In considering storage trends for the consumer side I’m looking at the current prices from MSY (where I usually buy computer parts). I know that other stores will have slightly different prices but they should be very similar as they all have low margins and wholesale prices are the main factor.

Small Hard Drives Aren’t Viable

The cheapest hard drive that MSY sells is $68 for 500G of storage. The cheapest SSD is $49 for 120G and the second cheapest is $59 for 240G. SSD is cheaper at the low end and significantly faster. If someone needed about 500G of storage there’s a 480G SSD for $97 which costs $29 more than a hard drive. With a modern PC if you have no hard drives you will notice that it’s quieter. For anyone who’s buying a new PC spending an extra $29 is definitely worthwhile for the performance, low power use, and silence.

The cheapest 1TB disk is $69 and the cheapest 1TB SSD is $159. Saving $90 on the cost of a new PC probably isn’t worth while.

For 2TB of storage the cheapest options are Samsung NVMe for $339, Crucial SSD for $335, or a hard drive for $95. Some people would choose to save $244 by getting a hard drive instead of NVMe, but if you are getting a whole system then allocating $244 to NVMe instead of a faster CPU would probably give more benefits overall.

Computer stores typically have small margins and computer parts tend to quickly either become cheaper or be obsoleted by better parts. So stores don’t want to stock parts unless they will sell quickly. Disks smaller than 2TB probably aren’t going to be profitable for stores for very long. The trend of SSD and NVMe becoming cheaper is going to make 2TB disks non-viable in the near future.

NVMe vs SSD

M.2 NVMe devices are at comparable prices to SATA SSDs. For some combinations of quality and capacity NVMe is about 50% more expensive and for some it’s slightly cheaper (EG Intel 1TB NVMe being cheaper than Samsung EVO 1TB SSD). Last time I checked about half the motherboards on sale had a single M.2 socket so for a new workstation that doesn’t need more than 2TB of storage (the largest NVMe that MSY sells) it wouldn’t make sense to use anything other than NVMe.

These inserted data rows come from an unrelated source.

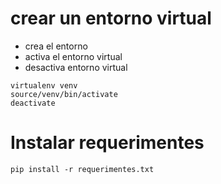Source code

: 
# crear un entorno virtual
* crea el entorno
* activa el entorno virtual
* desactiva entorno virtual
```
virtualenv venv
source/venv/bin/activate
deactivate
```

# Instalar requerimentes
```
pip install -r requerimentes.txt
```
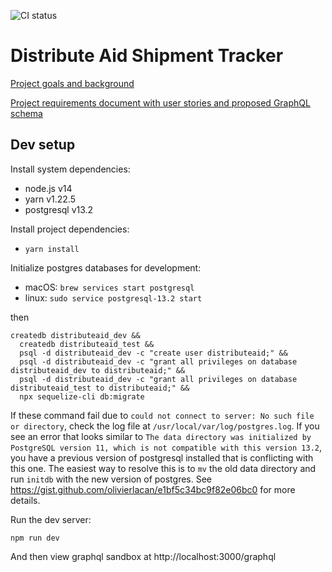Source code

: ![CI status](https://github.com/distributeaid/shipment-tracker/actions/workflows/ci.yml/badge.svg)

# Distribute Aid Shipment Tracker

[Project goals and background](https://www.notion.so/distributeaid/1-Online-Offer-Submission-form-4f40e406e5124d23a4d35280585ec88d)

[Project requirements document with user stories and proposed GraphQL schema](https://www.notion.so/distributeaid/Technical-requirements-c2fd190e0a8d4f708119c6944fa654dd)

## Dev setup

Install system dependencies:

- node.js v14
- yarn v1.22.5
- postgresql v13.2

Install project dependencies:

- `yarn install`

Initialize postgres databases for development:

- macOS: `brew services start postgresql`
- linux: `sudo service postgresql-13.2 start`

then

```
createdb distributeaid_dev &&
  createdb distributeaid_test &&
  psql -d distributeaid_dev -c "create user distributeaid;" &&
  psql -d distributeaid_dev -c "grant all privileges on database distributeaid_dev to distributeaid;" &&
  psql -d distributeaid_dev -c "grant all privileges on database distributeaid_test to distributeaid;" &&
  npx sequelize-cli db:migrate
```

If these command fail due to `could not connect to server: No such file or directory`, check the log file at `/usr/local/var/log/postgres.log`. If you see an error that looks similar to `The data directory was initialized by PostgreSQL version 11, which is not compatible with this version 13.2`, you have a previous version of postgresql installed that is conflicting with this one. The easiest way to resolve this is to `mv` the old data directory and run `initdb` with the new version of postgres. See https://gist.github.com/olivierlacan/e1bf5c34bc9f82e06bc0 for more details.


Run the dev server:

`npm run dev`

And then view graphql sandbox at http://localhost:3000/graphql
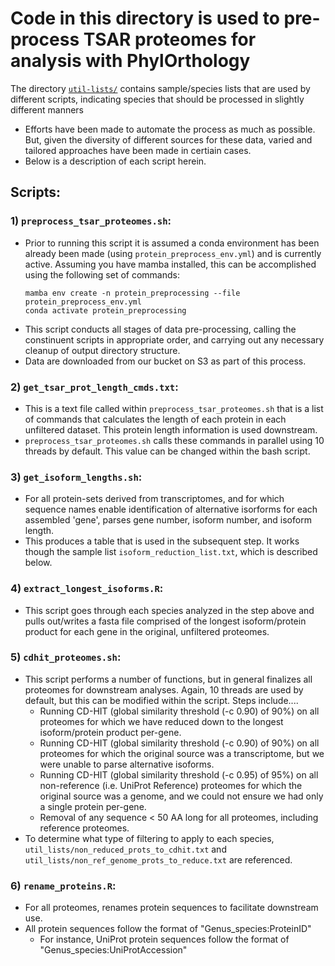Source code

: # Code in this directory is used to pre-process TSAR proteomes for analysis with PhylOrthology
The directory [`util-lists/`](./util-lists) contains sample/species lists that are used by different scripts, indicating species that should be processed in slightly different manners
  - Efforts have been made to automate the process as much as possible. But, given the diversity of different sources for these data, varied and tailored approaches have been made in certiain cases. 
  - Below is a description of each script herein. 

## Scripts:
### 1) `preprocess_tsar_proteomes.sh`: 
  - Prior to running this script it is assumed a conda environment has been already been made (using `protein_preprocess_env.yml`) and is currently active. Assuming you have mamba installed, this can be accomplished using the following set of commands:
    ```
    mamba env create -n protein_preprocessing --file protein_preprocess_env.yml 
    conda activate protein_preprocessing
    ```
  - This script conducts all stages of data pre-processing, calling the constinuent scripts in appropriate order, and carrying out any necessary cleanup of output directory structure. 
  - Data are downloaded from our bucket on S3 as part of this process. 

### 2) `get_tsar_prot_length_cmds.txt`:
  - This is a text file called within `preprocess_tsar_proteomes.sh` that is a list of commands that calculates the length of each protein in each unfiltered dataset. This protein length information is used downstream.
  - `preprocess_tsar_proteomes.sh` calls these commands in parallel using 10 threads by default. This value can be changed within the bash script. 

### 3) `get_isoform_lengths.sh`:
  - For all protein-sets derived from transcriptomes, and for which sequence names enable identification of alternative isorforms for each assembled 'gene', parses gene number, isoform number, and isoform length. 
  - This produces a table that is used in the subsequent step. It works though the sample list `isoform_reduction_list.txt`, which is described below. 

### 4) `extract_longest_isoforms.R`:
  - This script goes through each species analyzed in the step above and pulls out/writes a fasta file comprised of the longest isoform/protein product for each gene in the original, unfiltered proteomes.

### 5) `cdhit_proteomes.sh`:
  - This script performs a number of functions, but in general finalizes all proteomes for downstream analyses. Again, 10 threads are used by default, but this can be modified within the script. Steps include....
    - Running CD-HIT (global similarity threshold (-c 0.90) of 90%) on all proteomes for which we have reduced down to the longest isoform/protein product per-gene. 
    - Running CD-HIT (global similarity threshold (-c 0.90) of 90%) on all proteomes for which the original source was a transcriptome, but we were unable to parse 
alternative isoforms.
    - Running CD-HIT (global similarity threshold (-c 0.95) of 95%) on all non-reference (i.e. UniProt Reference) proteomes for which the original source was a 
genome, and we could not ensure we had only a single protein per-gene. 
    - Removal of any sequence < 50 AA long for all proteomes, including reference proteomes.
  - To determine what type of filtering to apply to each species, `util_lists/non_reduced_prots_to_cdhit.txt` and `util_lists/non_ref_genome_prots_to_reduce.txt` are referenced. 

### 6) `rename_proteins.R`:
  - For all proteomes, renames protein sequences to facilitate downstream use. 
  - All protein sequences follow the format of "Genus_species:ProteinID"
    - For instance, UniProt protein sequences follow the format of "Genus_species:UniProtAccession"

The benefit of NVMe is NOT throughput (even though NVMe devices can often sustain over 4GB/s), it’s low latency. Workstations can’t properly take advantage of this because RAM is so cheap ($198 for 32G of DDR4) that compiles etc mostly come from cache and because most filesystem writes on workstations aren’t synchronous. For servers a large portion of writes are synchronous, for example a mail server can’t acknowledge receiving mail until it knows that it’s really on disk, so there’s a lot of small writes that block server processes and the low latency of NVMe really improves performance. If you are doing a big compile on a workstation (the most common workstation task that uses a lot of disk IO) then the writes aren’t synchronised to disk and if the system crashes you will just do all the compilation again. While NVMe doesn’t give a lot of benefit over SSD for workstation use (I’ve uses laptops with SSD and NVMe and not noticed a great difference) of course I still want better performance. ;)

Last time I checked I couldn’t easily buy a PCIe card that supported 2*NVMe cards, I’m sure they are available somewhere but it would take longer to get and probably cost significantly more than twice as much. That means a RAID-1 of NVMe takes 2 PCIe slots if you don’t have an M.2 socket on the motherboard. This was OK when I installed 2*NVMe devices on a server that had 18 disks and lots of spare PCIe slots. But for some systems PCIe slots are an issue.

My home server has all PCIe slots used by a video card and Ethernet cards and the BIOS probably won’t support booting from NVMe. It’s a Dell server so I can’t just replace the motherboard with one that has more PCIe slots and M.2 on the motherboard. As it’s running nicely and doesn’t need replacing any time soon I won’t be using NVMe for home server stuff.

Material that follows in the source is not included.